Below we have highlighted several leveraged ETFs and the key differences between them (see: all the Leveraged Equity ETFs here):

ProShares Ultra Oil & Gas ETF (DIG - Free Report)

This ETF seeks to deliver twice (2x or 200%) the daily performance of the Dow Jones U.S. Oil & Gas Index. It has been able to manage $74.3 million in its asset base and trades in a good volume of about 125,000 shares per day on average. DIG charges 95 bps in fees per year.

Direxion Daily Energy Bull & 3x Shares (ERX - Free Report)

This fund creates a triple (3x or 300%) leveraged long position in the Energy Select Sector Index while charging 95 bps in fees a year. It is a popular and liquid option in the energy leveraged space with AUM of $305.8 million and average trading volume of around 1.8 million shares (read: Good Tidings Await Oil in 2020: 5 Soaring Energy ETFs).

Direxion Daily S&P Oil & Gas Exploration & Production Bull 3x Shares (GUSH)

This fund offers triple exposure to the daily performance of the S&P Oil & Gas Exploration & Production Select Industry Index. It has accumulated $212.9 million in its asset base and has a solid average daily volume of around 1.5 million shares. Expense ratio comes in at 0.95%.

MicroSectors U.S. Big Oil Index 2X Leveraged ETN (NRGO - Free Report)

This note provides two times levered exposure to the Solactive MicroSectors U.S. Big Oil Index, which is equal-dollar weighted and provides exposure to the 10 largest U.S. energy and oil companies. It has AUM of $53 million and trades in average daily volume of less than 500 shares. Expense ratio comes in at 0.95%.

MicroSectors U.S. Big Oil Index 3X Leveraged ETN (NRGU - Free Report)

This ETN provides three times levered exposure to the Solactive MicroSectors U.S. Big Oil Index. It has been able to manage $51.5 million in its asset base while trades in average daily volume of less than 500 shares. Expense ratio comes in at 0.95%.

ProShares Ultra Bloomberg Crude Oil ETF (UCO - Free Report)

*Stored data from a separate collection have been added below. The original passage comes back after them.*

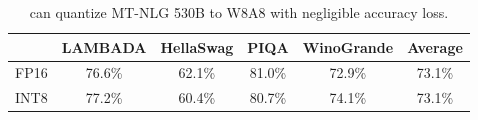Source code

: \begin{table}[h]
    \setlength{\tabcolsep}{3pt}
    \small
    \centering
    \caption{\method can quantize MT-NLG 530B to W8A8 with negligible accuracy loss.}
    \begin{tabular}{lccccc}
        \toprule
        & {LAMBADA} & {HellaSwag} & {PIQA} & {WinoGrande} & Average  \\
         \midrule 
        FP16  & 76.6\% & 62.1\% & 81.0\% & 72.9\% & 73.1\%         \\ 
         INT8 & 77.2\% & 60.4\%  & 80.7\% & 74.1\% & 73.1\%  \\
        \bottomrule
    \end{tabular}
    \vspace{-10pt}
    \label{tab:530b_acc}
\end{table}
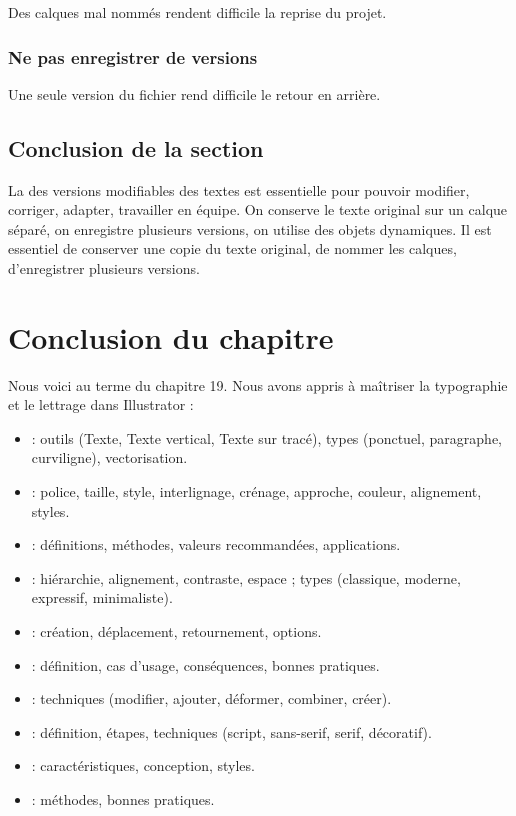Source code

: Des calques mal nommés rendent difficile la reprise du projet.

\subsubsection{Ne pas enregistrer de versions}

Une seule version du fichier rend difficile le retour en arrière.

\subsection*{Conclusion de la section}

La  des versions modifiables des textes est essentielle pour pouvoir modifier, corriger, adapter, travailler en équipe. On conserve le texte original sur un calque séparé, on enregistre plusieurs versions, on utilise des objets dynamiques. Il est essentiel de conserver une copie du texte original, de nommer les calques, d'enregistrer plusieurs versions.

\section*{Conclusion du chapitre}

Nous voici au terme du chapitre 19. Nous avons appris à maîtriser la typographie et le lettrage dans Illustrator :

\begin{itemize}
    \item {} : outils (Texte, Texte vertical, Texte sur tracé), types (ponctuel, paragraphe, curviligne), vectorisation.
    \item {} : police, taille, style, interlignage, crénage, approche, couleur, alignement, styles.
    \item {} : définitions, méthodes, valeurs recommandées, applications.
    \item {} : hiérarchie, alignement, contraste, espace ; types (classique, moderne, expressif, minimaliste).
    \item {} : création, déplacement, retournement, options.
    \item {} : définition, cas d'usage, conséquences, bonnes pratiques.
    \item {} : techniques (modifier, ajouter, déformer, combiner, créer).
    \item {} : définition, étapes, techniques (script, sans-serif, serif, décoratif).
    \item {} : caractéristiques, conception, styles.
    \item {} : méthodes, bonnes pratiques.
\end{itemize}

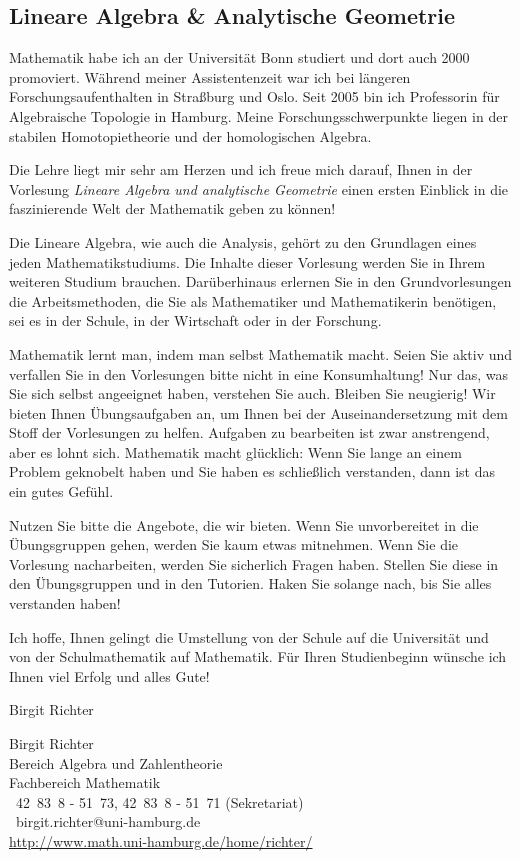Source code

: 
\subsection{Lineare Algebra \& Analytische Geometrie}

Mathematik habe ich an der Universit\"at Bonn studiert und dort auch 2000
promoviert. W\"ahrend meiner Assistentenzeit war ich bei l\"angeren
Forschungsaufent\-halten in Stra{\ss}burg und Oslo. Seit 2005 bin ich
Professorin f\"ur Algebraische Topologie in Hamburg. Meine
Forschungsschwerpunkte liegen in der stabilen Homoto\-pie\-theorie und der
homologischen Algebra.

\phantom{Die Lehre liegt mir sehr am Herzen und ich freue mich darauf, Ihnen in der}
Die Lehre liegt mir sehr am Herzen und ich freue mich darauf, Ihnen in der
Vorlesung \emph{Lineare Algebra und analytische Geometrie} einen ersten
Einblick in die faszinierende Welt der Mathematik geben zu k\"onnen!

Die Lineare Algebra, wie auch die Analysis, geh\"ort zu den Grundlagen eines
jeden Mathematikstudiums. Die Inhalte dieser Vorlesung werden Sie in Ihrem
weiteren Studium brauchen. Dar\"uberhinaus erlernen Sie in den Grundvorlesungen
die Arbeitsmethoden, die Sie als Mathematiker und Mathematikerin ben\"otigen,
sei es in der Schule, in der Wirtschaft oder in der Forschung. 

Mathematik lernt man, indem man selbst Mathematik macht. Seien Sie aktiv und
verfallen Sie in den Vorlesungen bitte nicht in eine Konsumhaltung!  Nur das,
was Sie sich selbst angeeignet haben, verstehen Sie auch. Bleiben Sie
neugierig! Wir bieten Ihnen \"Ubungsaufgaben an, um Ihnen bei der
Auseinandersetzung mit dem Stoff der Vorlesungen zu helfen. Aufgaben zu
bearbeiten ist zwar anstrengend, aber es lohnt sich.  Mathematik macht
gl\"ucklich: Wenn Sie lange an einem Problem geknobelt haben und Sie haben es
schlie{\ss}lich verstanden, dann ist das ein gutes Gef\"uhl. 

Nutzen Sie bitte die Angebote, die wir bieten. Wenn Sie unvorbereitet in die
\"Ubungsgruppen gehen, werden Sie kaum etwas mitnehmen. Wenn Sie die Vorlesung
nacharbeiten, werden Sie sicherlich Fragen haben. Stellen Sie diese in den
\"Ubungsgruppen und in den Tutorien. Haken Sie solange nach, bis Sie alles
verstanden haben! 

Ich hoffe, Ihnen gelingt die Umstellung von der Schule auf die Universit\"at
und von der Schulmathematik auf Mathematik.   F\"ur Ihren Studienbeginn
w\"unsche ich Ihnen viel Erfolg und alles Gute!

\bigskip

\hfill Birgit Richter

Birgit Richter \\
Bereich Algebra und Zahlentheorie\\
Fachbereich Mathematik\\
\Telefon\ 42~83~8 - 51~73, 42~83~8 - 51~71 (Sekretariat) \\
\Letter\ birgit.richter@uni-hamburg.de\\
\url{http://www.math.uni-hamburg.de/home/richter/}
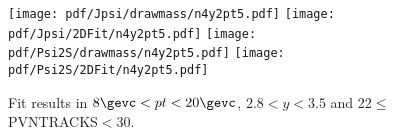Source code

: \begin{figure}[H]
\begin{center}
\texttt{[image: pdf/Jpsi/drawmass/n4y2pt5.pdf]}
\texttt{[image: pdf/Jpsi/2DFit/n4y2pt5.pdf]}
\vspace*{-0.5cm}
\texttt{[image: pdf/Psi2S/drawmass/n4y2pt5.pdf]}
\texttt{[image: pdf/Psi2S/2DFit/n4y2pt5.pdf]}
\vspace*{-0.5cm}
\end{center}
\caption{Fit results in $8\gevc<pt<20\gevc$, $2.8<y<3.5$ and 22$\leq$PVNTRACKS$<$30.}
\label{Fitn4y2pt5}
\end{figure}
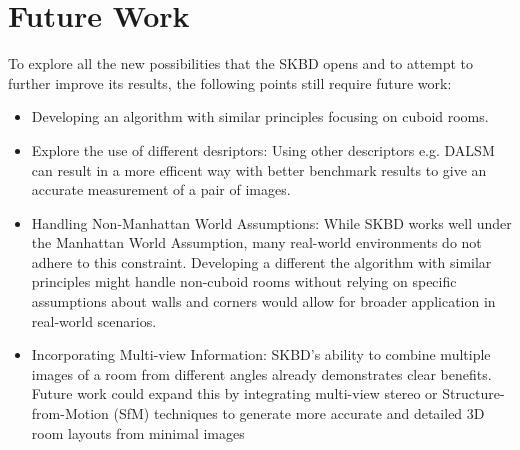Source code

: \section{Future Work}
\label{sec:futurework}
To explore all the new possibilities that the SKBD opens and to attempt to further improve its results, the following points still require future work:
\begin{itemize}
  \item Developing an algorithm with similar principles focusing on cuboid rooms.
  \item Explore the use of different desriptors: Using other descriptors e.g. DALSM can result in a more efficent way with better benchmark results to give an accurate measurement of a pair of images.
  \item {Handling Non-Manhattan World Assumptions:} While SKBD works well under the Manhattan World Assumption, many real-world environments do not adhere to this constraint. Developing a different the algorithm with similar principles might handle non-cuboid rooms without relying on specific assumptions about walls and corners would allow for broader application in real-world scenarios.
  \item Incorporating Multi-view Information: SKBD's ability to combine multiple images of a room from different angles already demonstrates clear benefits. Future work could expand this by integrating multi-view stereo or Structure-from-Motion (SfM) techniques to generate more accurate and detailed 3D room layouts from minimal images
\end{itemize}
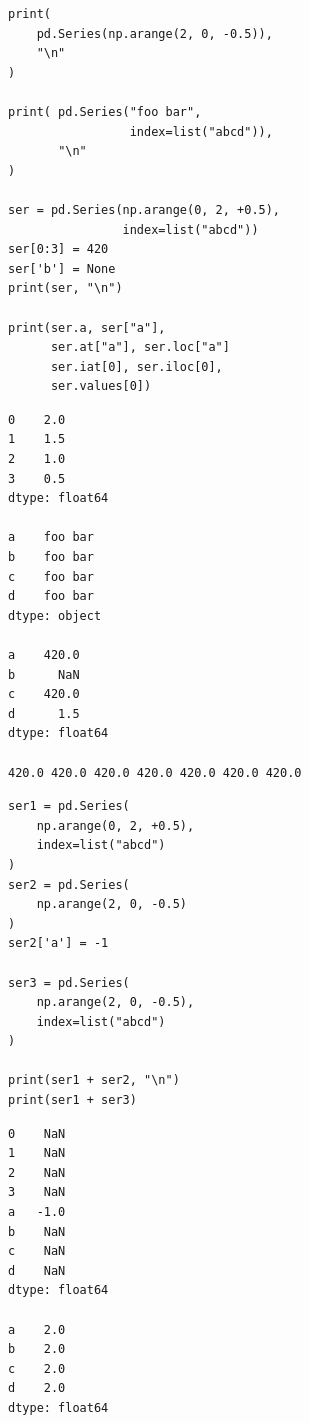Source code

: \begin{frame}[fragile]
%
\begin{tcbraster}[raster columns=2,
                  raster equal height,
                  nobeforeafter,
                  raster column skip=0.5cm]
\begin{codebox}
\begin{verbatim}
print(
    pd.Series(np.arange(2, 0, -0.5)),
    "\n"
)

print( pd.Series("foo bar",
                 index=list("abcd")),
       "\n"
)

ser = pd.Series(np.arange(0, 2, +0.5),
                index=list("abcd"))
ser[0:3] = 420
ser['b'] = None
print(ser, "\n")

print(ser.a, ser["a"],
      ser.at["a"], ser.loc["a"]
      ser.iat[0], ser.iloc[0],
      ser.values[0])
\end{verbatim}
\end{codebox}
%
\begin{cmdbox}
\begin{verbatim}
0    2.0
1    1.5
2    1.0
3    0.5
dtype: float64

a    foo bar
b    foo bar
c    foo bar
d    foo bar
dtype: object

a    420.0
b      NaN
c    420.0
d      1.5
dtype: float64

420.0 420.0 420.0 420.0 420.0 420.0 420.0
\end{verbatim}
\end{cmdbox}
\end{tcbraster}
%
\end{frame}


\begin{frame}[fragile]
%
\begin{tcbraster}[raster columns=2,
                  raster equal height,
                  nobeforeafter,
                  raster column skip=0.5cm]
\begin{codebox}
\begin{verbatim}
ser1 = pd.Series(
    np.arange(0, 2, +0.5),
    index=list("abcd")
)
ser2 = pd.Series(
    np.arange(2, 0, -0.5)
)
ser2['a'] = -1

ser3 = pd.Series(
    np.arange(2, 0, -0.5),
    index=list("abcd")
)

print(ser1 + ser2, "\n")
print(ser1 + ser3)
\end{verbatim}
\end{codebox}
%
\begin{cmdbox}
\begin{verbatim}
0    NaN
1    NaN
2    NaN
3    NaN
a   -1.0
b    NaN
c    NaN
d    NaN
dtype: float64

a    2.0
b    2.0
c    2.0
d    2.0
dtype: float64
\end{verbatim}
\end{cmdbox}
\end{tcbraster}
%
\end{frame}

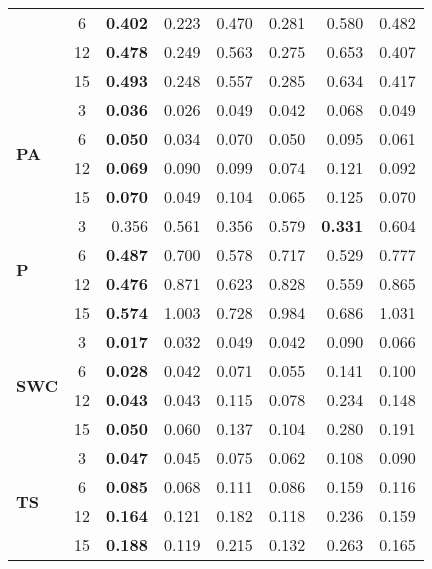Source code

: \begin{table}
\begin{tabular}{p{2.1cm}c|rr|rr|rr}
 & 6 & \bfseries 0.402 & 0.223 & 0.470 & 0.281 & 0.580 & 0.482 \\
 & 12 & \bfseries 0.478 & 0.249 & 0.563 & 0.275 & 0.653 & 0.407 \\
 & 15 & \bfseries 0.493 & 0.248 & 0.557 & 0.285 & 0.634 & 0.417 \\
\cline{1-8}
\multirow[c]{4}{*}{\parbox{2.1cm}{\textbf{PA}}} & 3 & \bfseries 0.036 & 0.026 & 0.049 & 0.042 & 0.068 & 0.049 \\
 & 6 & \bfseries 0.050 & 0.034 & 0.070 & 0.050 & 0.095 & 0.061 \\
 & 12 & \bfseries 0.069 & 0.090 & 0.099 & 0.074 & 0.121 & 0.092 \\
 & 15 & \bfseries 0.070 & 0.049 & 0.104 & 0.065 & 0.125 & 0.070 \\
\cline{1-8}
\multirow[c]{4}{*}{\parbox{2.1cm}{\textbf{P}}} & 3 & 0.356 & 0.561 & 0.356 & 0.579 & \bfseries 0.331 & 0.604 \\
 & 6 & \bfseries 0.487 & 0.700 & 0.578 & 0.717 & 0.529 & 0.777 \\
 & 12 & \bfseries 0.476 & 0.871 & 0.623 & 0.828 & 0.559 & 0.865 \\
 & 15 & \bfseries 0.574 & 1.003 & 0.728 & 0.984 & 0.686 & 1.031 \\
\cline{1-8}
\multirow[c]{4}{*}{\parbox{2.1cm}{\textbf{SWC}}} & 3 & \bfseries 0.017 & 0.032 & 0.049 & 0.042 & 0.090 & 0.066 \\
 & 6 & \bfseries 0.028 & 0.042 & 0.071 & 0.055 & 0.141 & 0.100 \\
 & 12 & \bfseries 0.043 & 0.043 & 0.115 & 0.078 & 0.234 & 0.148 \\
 & 15 & \bfseries 0.050 & 0.060 & 0.137 & 0.104 & 0.280 & 0.191 \\
\cline{1-8}
\multirow[c]{4}{*}{\parbox{2.1cm}{\textbf{TS}}} & 3 & \bfseries 0.047 & 0.045 & 0.075 & 0.062 & 0.108 & 0.090 \\
 & 6 & \bfseries 0.085 & 0.068 & 0.111 & 0.086 & 0.159 & 0.116 \\
 & 12 & \bfseries 0.164 & 0.121 & 0.182 & 0.118 & 0.236 & 0.159 \\
 & 15 & \bfseries 0.188 & 0.119 & 0.215 & 0.132 & 0.263 & 0.165 \\
\cline{1-8}
\bottomrule
\end{tabular}
\end{table}

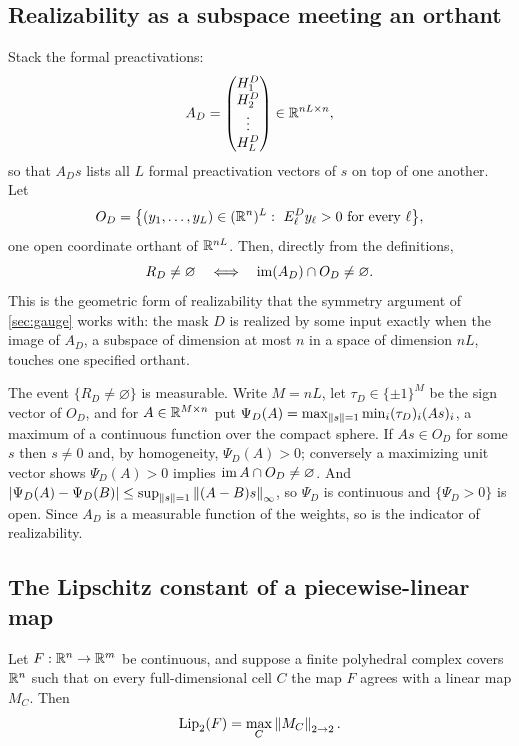 \subsection{Realizability as a subspace meeting an orthant}

Stack the formal preactivations:
\begin{equation}\label{eq:AD}
A_D=\begin{pmatrix}H^D_1\\ H^D_2\\ \vdots\\ H^D_L\end{pmatrix}\in\R^{nL\times n},
\end{equation}
so that $A_Ds$ lists all $L$ formal preactivation vectors of $s$ on top of one another. Let
\[
O_D=\bigl\{(y_1,\dots,y_L)\in(\R^n)^L:\ E^D_\ell y_\ell>0\ \text{for every }\ell\bigr\},
\]
one open coordinate orthant of $\R^{nL}$. Then, directly from the definitions,
\begin{equation}\label{eq:realize}
R_D\ne\varnothing\quad\Longleftrightarrow\quad\im(A_D)\cap O_D\ne\varnothing .
\end{equation}
This is the geometric form of realizability that the symmetry argument of \cref{sec:gauge} works with: the mask $D$ is realized by some input exactly when the image of $A_D$, a subspace of dimension at most $n$ in a space of dimension $nL$, touches one specified orthant.

The event $\{R_D\ne\varnothing\}$ is measurable. Write $M=nL$, let $\tau_D\in\{\pm1\}^M$ be the sign vector of $O_D$, and for $A\in\R^{M\times n}$ put $\Psi_D(A)=\max_{\norm s=1}\min_i(\tau_D)_i(As)_i$, a maximum of a continuous function over the compact sphere. If $As\in O_D$ for some $s$ then $s\ne0$ and, by homogeneity, $\Psi_D(A)>0$; conversely a maximizing unit vector shows $\Psi_D(A)>0$ implies $\im A\cap O_D\ne\varnothing$. And $\abs{\Psi_D(A)-\Psi_D(B)}\le\sup_{\norm s=1}\norm{(A-B)s}_\infty$, so $\Psi_D$ is continuous and $\{\Psi_D>0\}$ is open. Since $A_D$ is a measurable function of the weights, so is the indicator of realizability.

\subsection{The Lipschitz constant of a piecewise-linear map}

\begin{lemma}\label{lem:pl}
Let $F:\R^n\to\R^m$ be continuous, and suppose a finite polyhedral complex covers $\R^n$ such that on every full-dimensional cell $C$ the map $F$ agrees with a linear map $M_C$. Then
\[
\Lip_2(F)=\max_C\op{M_C}.
\]
\end{lemma}


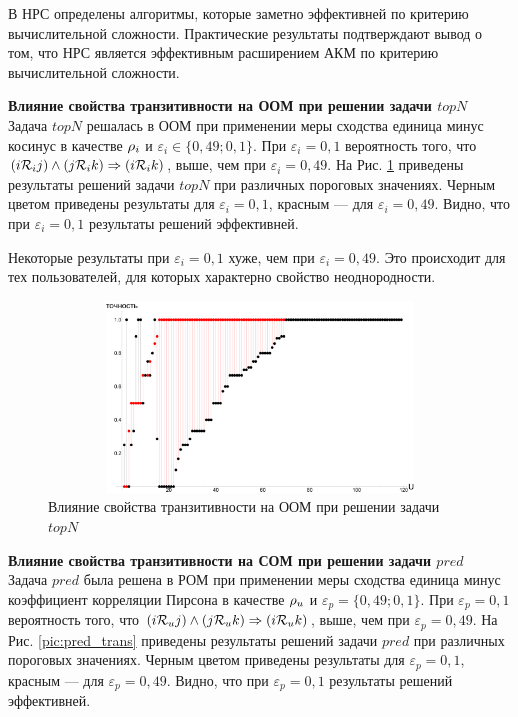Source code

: В НРС определены алгоритмы, которые заметно эффективней
по критерию вычислительной сложности.
Практические результаты подтверждают вывод о том, что НРС является
эффективным расширением АКМ по критерию вычислительной сложности.

{\bf Влияние свойства транзитивности на ООМ при решении задачи $topN$} \\
Задача $topN$ решалась в ООМ при применении меры сходства единица минус косинус в качестве
$\mathcal{\rho}_i$ и $\varepsilon_i \in \{0,49; 0,1\}$.
При $\varepsilon_i = 0,1$ вероятность того, что $(i \mathcal{R}_i j) \wedge (j \mathcal{R}_i k)
\Rightarrow (i \mathcal{R}_i k)$, выше, чем при $\varepsilon_i = 0,49$.
На Рис. \ref{pic:topn_trans} приведены результаты решений задачи $topN$ при
различных пороговых значениях. Черным цветом приведены результаты для
$\varepsilon_i = 0,1$, красным --- для $\varepsilon_i = 0,49$.
Видно, что при $\varepsilon_i = 0,1$ результаты решений эффективней.

Некоторые результаты при $\varepsilon_i = 0,1$ хуже, чем при
$\varepsilon_i = 0,49$. Это происходит для тех пользователей,
для которых характерно свойство неоднородности.

\begin{figure}[H]
	\caption{Влияние свойства транзитивности на ООМ при решении задачи $topN$}
	\label{pic:topn_trans}
	\begin{center}
		\includegraphics[width=5in,height=2in]{pics/results/transitivity.pdf}
\end{center}
\end{figure}

{\bf Влияние свойства транзитивности на СОМ при решении задачи $pred$} \\
Задача $pred$ была решена в РОМ при применении меры сходства
единица минус коэффициент корреляции Пирсона в качестве $\mathcal{\rho}_u$ и
$\varepsilon_p = \{0,49; 0,1\}$.
При $\varepsilon_p = 0,1$ вероятность того, что $(i \mathcal{R}_u j) \wedge (j \mathcal{R}_u k)
\Rightarrow (i \mathcal{R}_u k)$, выше, чем при $\varepsilon_p = 0,49$.
На Рис. \ref{pic:pred_trans} приведены результаты решений задачи $pred$ при
различных пороговых значениях. Черным цветом приведены результаты для
$\varepsilon_p = 0,1$, красным --- для $\varepsilon_p = 0,49$.
Видно, что при $\varepsilon_p = 0,1$ результаты решений эффективней.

This fund provides a leveraged play to the crude oil segment of the commodities market. It seeks to deliver twice the returns of the daily performance of the Bloomberg WTI Crude Oil Subindex, which consists of futures contracts on crude oil. It has $333.1 million in AUM and trades in heavy volume of about 3.3 million shares a day on average. Expense ratio comes in at 0.95%.

VelocityShares 3x Long Crude Oil ETN (UWT - Free Report)

This targets the energy commodity market through WTI crude oil futures contracts. It seeks to deliver thrice the returns of the S&P GSCI Crude Oil Index Excess Return and has amassed $264.9 million in its asset base. The ETN trades in heavy volumes of around 12.9 million shares a day, though it charges a higher fee of 1.50% per year.

ProShares UltraPro 3x Crude Oil ETF (OILU - Free Report)

This ETF offers three times exposure to the daily performance of the Bloomberg WTI Crude Oil Subindex. The fund has amassed $78.9 million in its asset base and trades in solid average volume of 1.2 million shares. It charges investors 95 bps in annual fees and expenses.

UBS ETRACS ProShares Daily 3x Long Crude ETN (WTIU - Free Report)

With AUM of $13 million, WTIU also delivers three times exposure to the daily performance of the Bloomberg WTI Crude Oil Subindex ER. It has an expense ratio of 1.45% and trades in average daily volume of $80,000 shares (read: 5 Top-Performing Commodity ETFs of 2019).

Bottom Line

As a caveat, investors should note that these products are extremely volatile and suitable only for short-term traders. Additionally, the daily rebalancing — when combined with leverage — may make these products deviate significantly from the expected long-term performance figures.

Still, for ETF investors who are bullish on the energy sector or the commodity oil for the near term, either of the above products can be an interesting choice. Clearly, a near-term long could be intriguing for those with high-risk tolerance, and a belief that the trend is the friend in this corner of the investing world.